**Task directions:**
Please transcribe exactly the lines from the first line of the records below through the line containing "Author : [Dave", including both, and omit all pictures.

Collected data
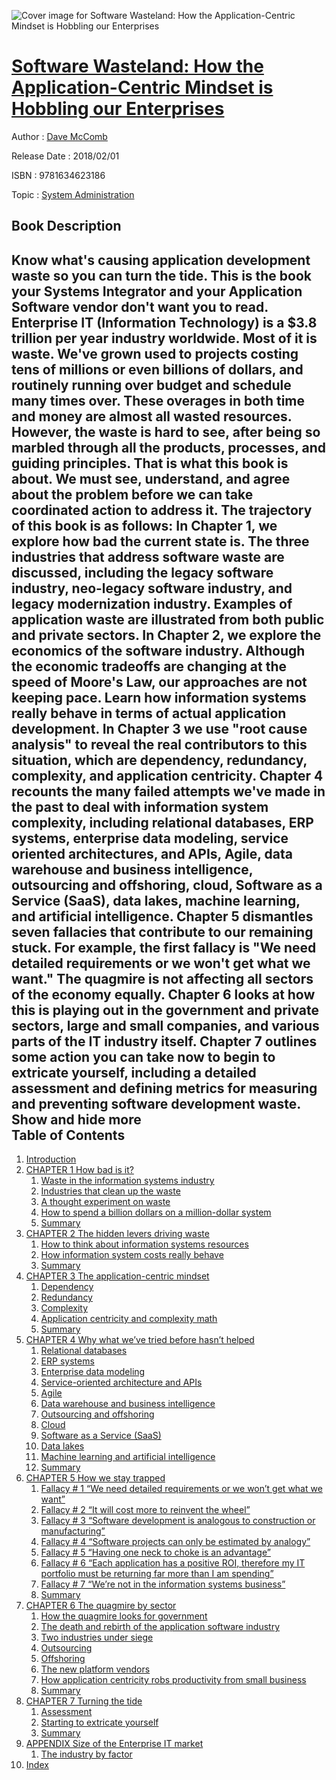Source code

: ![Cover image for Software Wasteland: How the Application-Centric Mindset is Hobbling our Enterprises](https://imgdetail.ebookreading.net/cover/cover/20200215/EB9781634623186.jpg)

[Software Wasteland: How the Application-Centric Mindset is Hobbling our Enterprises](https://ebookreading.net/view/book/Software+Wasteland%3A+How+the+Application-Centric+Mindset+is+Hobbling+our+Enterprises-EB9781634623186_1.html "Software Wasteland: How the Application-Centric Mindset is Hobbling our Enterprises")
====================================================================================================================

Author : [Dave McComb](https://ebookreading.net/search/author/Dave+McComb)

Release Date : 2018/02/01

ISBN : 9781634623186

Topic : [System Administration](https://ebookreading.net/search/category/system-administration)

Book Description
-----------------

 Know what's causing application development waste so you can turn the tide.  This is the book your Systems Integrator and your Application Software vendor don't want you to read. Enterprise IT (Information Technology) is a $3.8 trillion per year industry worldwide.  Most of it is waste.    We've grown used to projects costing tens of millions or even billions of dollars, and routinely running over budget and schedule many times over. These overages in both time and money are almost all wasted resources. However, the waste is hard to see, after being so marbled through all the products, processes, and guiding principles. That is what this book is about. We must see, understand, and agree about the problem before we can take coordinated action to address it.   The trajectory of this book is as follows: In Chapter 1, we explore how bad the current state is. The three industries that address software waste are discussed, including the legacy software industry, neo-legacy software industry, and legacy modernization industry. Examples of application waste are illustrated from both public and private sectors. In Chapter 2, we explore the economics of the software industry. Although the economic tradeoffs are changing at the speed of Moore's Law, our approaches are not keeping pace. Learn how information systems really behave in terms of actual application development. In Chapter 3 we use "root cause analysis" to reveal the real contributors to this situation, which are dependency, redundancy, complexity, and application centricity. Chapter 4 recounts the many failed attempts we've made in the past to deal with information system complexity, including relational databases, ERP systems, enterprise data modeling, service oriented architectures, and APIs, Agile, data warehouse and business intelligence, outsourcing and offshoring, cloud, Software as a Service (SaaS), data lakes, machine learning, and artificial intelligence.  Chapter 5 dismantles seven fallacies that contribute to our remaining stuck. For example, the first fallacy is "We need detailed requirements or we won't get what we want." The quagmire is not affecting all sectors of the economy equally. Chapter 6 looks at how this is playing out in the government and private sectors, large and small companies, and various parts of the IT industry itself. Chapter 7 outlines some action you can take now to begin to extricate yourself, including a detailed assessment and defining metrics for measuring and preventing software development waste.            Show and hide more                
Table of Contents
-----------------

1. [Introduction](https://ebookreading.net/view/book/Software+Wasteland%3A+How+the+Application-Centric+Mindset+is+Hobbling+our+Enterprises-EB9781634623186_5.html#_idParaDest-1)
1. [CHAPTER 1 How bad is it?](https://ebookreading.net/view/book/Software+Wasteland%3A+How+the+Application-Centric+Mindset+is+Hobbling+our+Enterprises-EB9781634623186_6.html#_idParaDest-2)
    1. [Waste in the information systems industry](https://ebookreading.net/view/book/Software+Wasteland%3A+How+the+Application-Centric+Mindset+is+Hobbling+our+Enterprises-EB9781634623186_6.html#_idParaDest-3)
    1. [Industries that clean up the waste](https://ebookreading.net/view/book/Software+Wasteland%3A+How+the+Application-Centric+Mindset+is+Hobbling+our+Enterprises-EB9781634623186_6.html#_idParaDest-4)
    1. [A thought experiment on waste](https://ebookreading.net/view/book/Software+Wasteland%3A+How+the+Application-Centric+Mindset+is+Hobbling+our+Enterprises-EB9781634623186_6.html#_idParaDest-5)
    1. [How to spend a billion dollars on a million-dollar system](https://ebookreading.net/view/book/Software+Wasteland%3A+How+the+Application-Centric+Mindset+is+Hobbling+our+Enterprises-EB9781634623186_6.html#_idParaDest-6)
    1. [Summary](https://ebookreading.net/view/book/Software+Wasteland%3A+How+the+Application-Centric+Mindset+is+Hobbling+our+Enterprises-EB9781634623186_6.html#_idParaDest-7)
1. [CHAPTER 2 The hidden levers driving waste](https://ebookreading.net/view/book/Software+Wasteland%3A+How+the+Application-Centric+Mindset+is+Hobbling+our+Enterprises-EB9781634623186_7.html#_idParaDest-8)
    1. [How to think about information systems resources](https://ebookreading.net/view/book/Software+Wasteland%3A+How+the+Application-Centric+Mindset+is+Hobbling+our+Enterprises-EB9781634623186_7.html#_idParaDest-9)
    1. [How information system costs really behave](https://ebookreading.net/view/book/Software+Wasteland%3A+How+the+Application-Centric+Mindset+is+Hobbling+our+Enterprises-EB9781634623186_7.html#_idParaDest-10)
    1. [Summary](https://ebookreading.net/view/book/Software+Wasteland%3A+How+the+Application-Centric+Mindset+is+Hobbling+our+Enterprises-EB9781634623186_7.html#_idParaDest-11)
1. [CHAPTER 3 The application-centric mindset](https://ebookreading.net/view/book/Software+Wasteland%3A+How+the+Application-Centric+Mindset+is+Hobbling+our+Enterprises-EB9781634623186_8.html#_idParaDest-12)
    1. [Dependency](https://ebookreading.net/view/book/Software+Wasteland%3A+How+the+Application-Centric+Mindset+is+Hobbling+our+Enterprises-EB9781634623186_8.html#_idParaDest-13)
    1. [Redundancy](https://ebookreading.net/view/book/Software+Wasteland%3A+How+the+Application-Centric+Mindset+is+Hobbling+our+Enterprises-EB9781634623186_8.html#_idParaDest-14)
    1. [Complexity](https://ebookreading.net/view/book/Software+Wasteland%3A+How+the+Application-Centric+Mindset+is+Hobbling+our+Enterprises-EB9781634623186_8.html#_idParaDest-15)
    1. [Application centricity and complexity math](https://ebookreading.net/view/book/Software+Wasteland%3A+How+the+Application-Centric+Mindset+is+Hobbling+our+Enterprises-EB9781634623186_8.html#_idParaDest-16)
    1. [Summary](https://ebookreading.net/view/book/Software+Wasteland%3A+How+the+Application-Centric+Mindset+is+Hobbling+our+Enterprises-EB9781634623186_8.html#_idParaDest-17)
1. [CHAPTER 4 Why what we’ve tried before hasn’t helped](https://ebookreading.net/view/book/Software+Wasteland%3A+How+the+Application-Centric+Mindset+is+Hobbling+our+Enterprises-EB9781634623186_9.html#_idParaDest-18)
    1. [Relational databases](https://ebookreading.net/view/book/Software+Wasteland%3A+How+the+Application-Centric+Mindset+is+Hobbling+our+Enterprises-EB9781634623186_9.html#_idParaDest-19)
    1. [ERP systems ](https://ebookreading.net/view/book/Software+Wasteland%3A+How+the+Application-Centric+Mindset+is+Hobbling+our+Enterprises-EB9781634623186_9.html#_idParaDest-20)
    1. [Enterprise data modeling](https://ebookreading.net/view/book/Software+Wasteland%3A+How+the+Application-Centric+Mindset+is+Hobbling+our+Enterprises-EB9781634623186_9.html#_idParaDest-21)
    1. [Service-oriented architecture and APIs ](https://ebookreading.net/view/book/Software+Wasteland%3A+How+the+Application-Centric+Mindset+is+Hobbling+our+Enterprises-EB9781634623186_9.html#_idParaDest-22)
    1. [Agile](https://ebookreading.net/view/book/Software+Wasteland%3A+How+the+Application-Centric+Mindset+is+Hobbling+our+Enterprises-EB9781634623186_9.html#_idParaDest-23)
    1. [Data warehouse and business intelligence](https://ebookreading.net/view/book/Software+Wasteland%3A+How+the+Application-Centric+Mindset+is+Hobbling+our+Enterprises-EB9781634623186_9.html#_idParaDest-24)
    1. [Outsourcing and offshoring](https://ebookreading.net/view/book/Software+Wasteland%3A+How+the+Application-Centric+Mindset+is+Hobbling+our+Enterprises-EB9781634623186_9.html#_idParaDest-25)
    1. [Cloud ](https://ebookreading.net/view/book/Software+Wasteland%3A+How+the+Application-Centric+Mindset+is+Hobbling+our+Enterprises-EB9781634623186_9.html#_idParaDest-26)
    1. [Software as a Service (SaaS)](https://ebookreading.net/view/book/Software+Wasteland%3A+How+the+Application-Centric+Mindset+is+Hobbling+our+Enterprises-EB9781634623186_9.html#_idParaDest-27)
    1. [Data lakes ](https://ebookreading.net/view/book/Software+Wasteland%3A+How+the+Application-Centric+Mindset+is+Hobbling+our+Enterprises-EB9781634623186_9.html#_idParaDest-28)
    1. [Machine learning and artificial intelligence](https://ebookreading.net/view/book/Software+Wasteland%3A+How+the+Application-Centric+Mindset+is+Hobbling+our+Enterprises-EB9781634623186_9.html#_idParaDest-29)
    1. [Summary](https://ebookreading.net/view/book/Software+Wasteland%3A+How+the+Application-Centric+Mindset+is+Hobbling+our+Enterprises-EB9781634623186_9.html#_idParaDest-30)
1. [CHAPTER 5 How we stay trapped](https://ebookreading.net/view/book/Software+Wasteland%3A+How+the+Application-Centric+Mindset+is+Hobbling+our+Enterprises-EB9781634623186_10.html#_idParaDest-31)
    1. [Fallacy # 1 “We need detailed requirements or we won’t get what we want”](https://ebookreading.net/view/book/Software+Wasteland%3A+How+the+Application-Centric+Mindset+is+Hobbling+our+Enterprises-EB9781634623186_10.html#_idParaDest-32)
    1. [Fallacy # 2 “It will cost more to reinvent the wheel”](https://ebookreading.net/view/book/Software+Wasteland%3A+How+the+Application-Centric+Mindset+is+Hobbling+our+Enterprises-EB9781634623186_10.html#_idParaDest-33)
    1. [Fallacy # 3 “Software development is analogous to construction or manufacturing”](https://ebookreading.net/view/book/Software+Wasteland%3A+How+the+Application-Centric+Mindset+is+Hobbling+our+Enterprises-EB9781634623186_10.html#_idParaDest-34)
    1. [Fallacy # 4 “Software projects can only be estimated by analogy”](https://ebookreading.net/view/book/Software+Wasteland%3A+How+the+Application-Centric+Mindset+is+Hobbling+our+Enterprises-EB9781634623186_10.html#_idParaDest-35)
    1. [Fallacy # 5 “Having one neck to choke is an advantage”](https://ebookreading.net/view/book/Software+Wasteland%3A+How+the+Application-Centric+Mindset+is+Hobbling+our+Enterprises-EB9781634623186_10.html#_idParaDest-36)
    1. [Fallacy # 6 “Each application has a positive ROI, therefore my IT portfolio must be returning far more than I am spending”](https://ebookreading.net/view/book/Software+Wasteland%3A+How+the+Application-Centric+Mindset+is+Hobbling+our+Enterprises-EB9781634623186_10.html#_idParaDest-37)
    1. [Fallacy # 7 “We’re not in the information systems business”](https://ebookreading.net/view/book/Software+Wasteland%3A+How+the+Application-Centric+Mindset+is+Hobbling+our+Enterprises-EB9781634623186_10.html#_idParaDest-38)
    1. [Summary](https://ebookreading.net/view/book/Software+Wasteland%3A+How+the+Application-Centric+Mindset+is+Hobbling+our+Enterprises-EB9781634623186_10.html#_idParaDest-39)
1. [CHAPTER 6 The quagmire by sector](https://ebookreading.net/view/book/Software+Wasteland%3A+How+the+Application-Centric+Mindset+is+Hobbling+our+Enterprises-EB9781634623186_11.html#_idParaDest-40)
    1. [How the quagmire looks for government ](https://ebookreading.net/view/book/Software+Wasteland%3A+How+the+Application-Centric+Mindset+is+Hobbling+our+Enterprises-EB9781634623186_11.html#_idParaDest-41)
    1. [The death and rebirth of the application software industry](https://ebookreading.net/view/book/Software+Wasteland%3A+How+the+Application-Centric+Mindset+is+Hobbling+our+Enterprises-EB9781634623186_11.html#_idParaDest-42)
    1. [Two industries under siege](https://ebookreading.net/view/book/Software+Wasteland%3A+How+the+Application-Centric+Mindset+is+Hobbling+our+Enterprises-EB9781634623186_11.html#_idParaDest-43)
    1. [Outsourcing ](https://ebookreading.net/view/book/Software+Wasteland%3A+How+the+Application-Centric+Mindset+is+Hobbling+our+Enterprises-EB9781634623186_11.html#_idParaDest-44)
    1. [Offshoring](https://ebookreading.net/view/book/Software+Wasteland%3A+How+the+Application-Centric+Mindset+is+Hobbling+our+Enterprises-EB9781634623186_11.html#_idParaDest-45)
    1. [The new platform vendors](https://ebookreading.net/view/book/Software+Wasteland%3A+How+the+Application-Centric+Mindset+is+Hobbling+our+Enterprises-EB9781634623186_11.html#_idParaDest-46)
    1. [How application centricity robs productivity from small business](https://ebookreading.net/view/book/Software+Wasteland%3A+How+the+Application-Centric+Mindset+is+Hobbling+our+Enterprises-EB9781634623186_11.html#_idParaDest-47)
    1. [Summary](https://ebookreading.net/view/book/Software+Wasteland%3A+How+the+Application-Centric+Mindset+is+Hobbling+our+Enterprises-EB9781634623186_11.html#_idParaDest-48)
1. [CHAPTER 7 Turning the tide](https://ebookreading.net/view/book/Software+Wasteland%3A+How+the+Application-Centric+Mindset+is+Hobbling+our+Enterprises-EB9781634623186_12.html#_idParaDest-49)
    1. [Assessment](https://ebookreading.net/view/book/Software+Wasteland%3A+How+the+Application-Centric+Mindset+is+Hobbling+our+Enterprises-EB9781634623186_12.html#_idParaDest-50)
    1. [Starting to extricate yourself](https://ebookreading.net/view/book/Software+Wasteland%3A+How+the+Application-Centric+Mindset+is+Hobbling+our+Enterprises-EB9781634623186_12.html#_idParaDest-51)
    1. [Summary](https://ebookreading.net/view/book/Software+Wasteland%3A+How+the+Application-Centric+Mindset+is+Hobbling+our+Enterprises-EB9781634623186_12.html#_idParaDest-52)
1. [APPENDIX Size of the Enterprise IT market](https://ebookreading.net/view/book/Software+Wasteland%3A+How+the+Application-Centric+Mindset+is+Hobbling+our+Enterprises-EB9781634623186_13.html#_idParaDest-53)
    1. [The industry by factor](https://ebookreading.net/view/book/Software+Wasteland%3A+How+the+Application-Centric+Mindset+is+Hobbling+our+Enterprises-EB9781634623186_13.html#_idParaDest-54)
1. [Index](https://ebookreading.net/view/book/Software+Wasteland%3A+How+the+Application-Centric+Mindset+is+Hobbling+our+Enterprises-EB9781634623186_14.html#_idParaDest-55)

**Result for this task:**
Source code

: ![Cover image for Software Wasteland: How the Application-Centric Mindset is Hobbling our Enterprises](https://imgdetail.ebookreading.net/cover/cover/20200215/EB9781634623186.jpg)

[Software Wasteland: How the Application-Centric Mindset is Hobbling our Enterprises](https://ebookreading.net/view/book/Software+Wasteland%3A+How+the+Application-Centric+Mindset+is+Hobbling+our+Enterprises-EB9781634623186_1.html "Software Wasteland: How the Application-Centric Mindset is Hobbling our Enterprises")
====================================================================================================================

Author : [Dave McComb](https://ebookreading.net/search/author/Dave+McComb)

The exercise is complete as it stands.